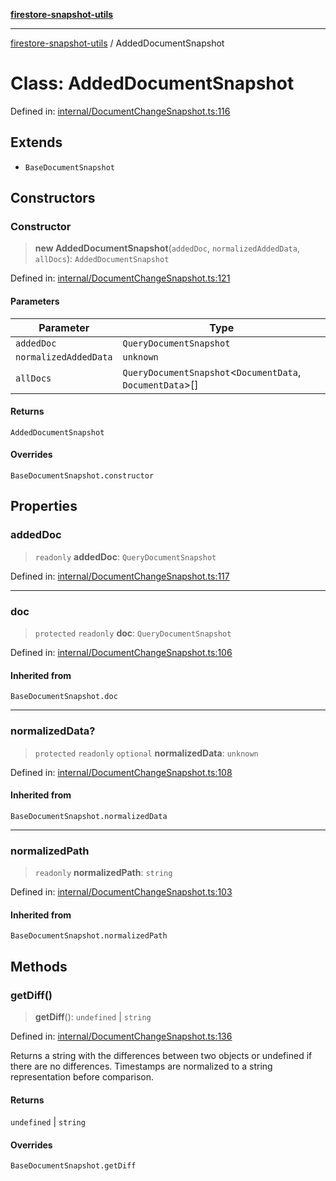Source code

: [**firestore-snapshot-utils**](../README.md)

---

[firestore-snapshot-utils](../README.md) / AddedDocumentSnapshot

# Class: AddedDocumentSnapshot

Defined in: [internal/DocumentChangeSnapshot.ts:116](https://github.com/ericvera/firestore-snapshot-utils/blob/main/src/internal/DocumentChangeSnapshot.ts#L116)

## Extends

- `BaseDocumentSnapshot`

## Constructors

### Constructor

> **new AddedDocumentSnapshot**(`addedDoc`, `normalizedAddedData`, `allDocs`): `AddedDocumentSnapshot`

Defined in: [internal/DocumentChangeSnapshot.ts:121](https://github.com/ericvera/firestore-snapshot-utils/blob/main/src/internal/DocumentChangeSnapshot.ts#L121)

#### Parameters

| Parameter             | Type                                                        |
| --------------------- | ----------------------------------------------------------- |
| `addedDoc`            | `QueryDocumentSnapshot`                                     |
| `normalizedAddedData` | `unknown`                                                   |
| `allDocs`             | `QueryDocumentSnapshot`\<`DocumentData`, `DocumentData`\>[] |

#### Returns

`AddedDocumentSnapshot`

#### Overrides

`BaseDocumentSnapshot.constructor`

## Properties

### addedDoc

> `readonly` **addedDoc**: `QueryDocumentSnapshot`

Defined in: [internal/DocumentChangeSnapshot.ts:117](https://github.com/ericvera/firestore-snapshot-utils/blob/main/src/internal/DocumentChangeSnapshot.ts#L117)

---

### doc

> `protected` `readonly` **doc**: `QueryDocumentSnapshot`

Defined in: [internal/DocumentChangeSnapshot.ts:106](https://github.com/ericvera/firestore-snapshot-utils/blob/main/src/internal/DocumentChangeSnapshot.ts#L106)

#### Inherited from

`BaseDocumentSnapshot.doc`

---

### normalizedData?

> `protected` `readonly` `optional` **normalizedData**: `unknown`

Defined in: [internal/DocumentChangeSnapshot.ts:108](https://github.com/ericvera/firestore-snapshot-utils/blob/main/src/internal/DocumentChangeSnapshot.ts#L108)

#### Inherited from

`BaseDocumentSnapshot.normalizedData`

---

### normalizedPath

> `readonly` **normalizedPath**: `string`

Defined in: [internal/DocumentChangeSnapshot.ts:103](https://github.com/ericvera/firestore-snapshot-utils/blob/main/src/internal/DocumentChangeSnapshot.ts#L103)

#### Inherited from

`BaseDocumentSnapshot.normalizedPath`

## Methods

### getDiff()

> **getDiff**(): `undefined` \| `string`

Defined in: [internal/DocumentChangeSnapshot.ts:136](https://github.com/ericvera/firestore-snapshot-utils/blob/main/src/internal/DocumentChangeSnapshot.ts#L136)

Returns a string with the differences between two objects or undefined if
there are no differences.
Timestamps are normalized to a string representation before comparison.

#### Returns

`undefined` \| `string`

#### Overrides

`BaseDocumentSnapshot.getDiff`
_ _ _
=== GOAL OF THE EXERCISE ===
Which of the lines above carry the string "unknown"? Pick them out and copy them.

=== EXERCISE RESPONSE ===
| `normalizedAddedData` | `unknown`                                                   |
> `protected` `readonly` `optional` **normalizedData**: `unknown`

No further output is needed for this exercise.